This is the reproduction package for TORQUE: A Reading Comprehension Dataset of Temporal Ordering Questions in EMNLP'2020 (link).
Please see here.
You may want to run the following python script first if averaged_perceptron_tagger
isn't already installed on your computer.
import nltk
nltk.download('averaged_perceptron_tagger')

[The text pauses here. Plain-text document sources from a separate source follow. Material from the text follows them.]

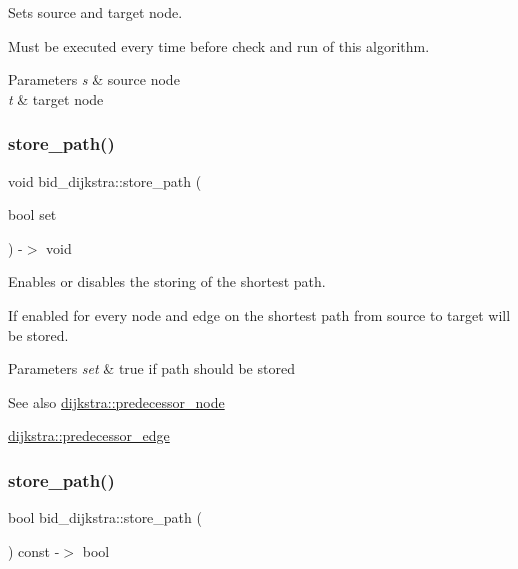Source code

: Sets source and target node. 

Must be executed every time before check and run of this algorithm.


\begin{DoxyParams}{Parameters}
{\em s} & source node \\
\hline
{\em t} & target node \\
\hline
\end{DoxyParams}
\mbox{\label{classbid__dijkstra_aa095beede9c50b1f1e482049a2a4b619}} 
\subsubsection{\texorpdfstring{store\+\_\+path()}{store\_path()}\hspace{0.1cm}{\footnotesize\ttfamily [1/2]}}
{\footnotesize\ttfamily void bid\+\_\+dijkstra\+::store\+\_\+path (\begin{DoxyParamCaption}\item[{bool}]{set }\end{DoxyParamCaption}) -\/$>$ void}



Enables or disables the storing of the shortest path. 

If enabled for every node and edge on the shortest path from source to target will be stored.


\begin{DoxyParams}{Parameters}
{\em set} & true if path should be stored\\
\hline
\end{DoxyParams}
\begin{DoxySeeAlso}{See also}
\mbox{\hyperlink{classdijkstra_a99c17ee7c2b55574ea8c2952fac09faf}{dijkstra\+::predecessor\+\_\+node}} 

\mbox{\hyperlink{classdijkstra_aa3ef1a7d7dfc33e4a39aff309f873929}{dijkstra\+::predecessor\+\_\+edge}} 
\end{DoxySeeAlso}
\mbox{\label{classbid__dijkstra_abc92453ccade60d676bf2074c7fb0493}} 
\subsubsection{\texorpdfstring{store\+\_\+path()}{store\_path()}\hspace{0.1cm}{\footnotesize\ttfamily [2/2]}}
{\footnotesize\ttfamily bool bid\+\_\+dijkstra\+::store\+\_\+path (\begin{DoxyParamCaption}{ }\end{DoxyParamCaption}) const -\/$>$ bool}



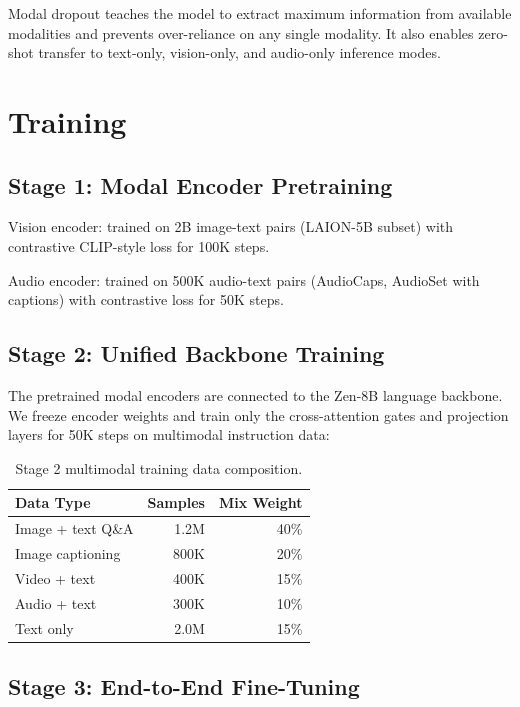 \documentclass[11pt,a4paper]{article}
\begin{document}
Modal dropout teaches the model to extract maximum information from available
modalities and prevents over-reliance on any single modality. It also enables
zero-shot transfer to text-only, vision-only, and audio-only inference modes.

\section{Training}

\subsection{Stage 1: Modal Encoder Pretraining}

Vision encoder: trained on 2B image-text pairs (LAION-5B subset) with contrastive
CLIP-style loss for 100K steps.

Audio encoder: trained on 500K audio-text pairs (AudioCaps, AudioSet with captions)
with contrastive loss for 50K steps.

\subsection{Stage 2: Unified Backbone Training}

The pretrained modal encoders are connected to the Zen-8B language backbone. We
freeze encoder weights and train only the cross-attention gates and projection layers
for 50K steps on multimodal instruction data:

\begin{table}[H]
\centering
\begin{tabular}{lrr}
\toprule
\textbf{Data Type} & \textbf{Samples} & \textbf{Mix Weight} \\
\midrule
Image + text Q\&A & 1.2M & 40\% \\
Image captioning & 800K & 20\% \\
Video + text & 400K & 15\% \\
Audio + text & 300K & 10\% \\
Text only & 2.0M & 15\% \\
\bottomrule
\end{tabular}
\caption{Stage 2 multimodal training data composition.}
\end{table}

\subsection{Stage 3: End-to-End Fine-Tuning}
\end{document}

And then, to process TORQUE for the modeling, run from the root dir of this project,
mkdir -p data
python code/process_train.py
python code/process_dev.py
python code/process_test.py
You may find some output message like below, which is expected.
...
case 2: single character ('(12,13)', 's')
ignore case: WDT
...
Processed TORQUE data can be found in data/
Fine-tune pretrained LMs on TORQUE
bash code/run_end_to_end.sh
Evaluate trained model and report performances
bash code/eval_end_to_end.sh
Output model predictions for the leaderboard
bash code/pred_for_leaderboard.sh
Assuming your trained model is saved in ${model_dir}/pytorch_model.bin
where ${model_dir}
corresponds to the ${output_dir}
in run_end_to_end.sh
If you want to test your output format for the leaderboard, you can use the provided dev set by running,
bash code/pred_for_leaderboard.sh
the output evaluation metrics should be identical to those from eval_end_to_end.sh.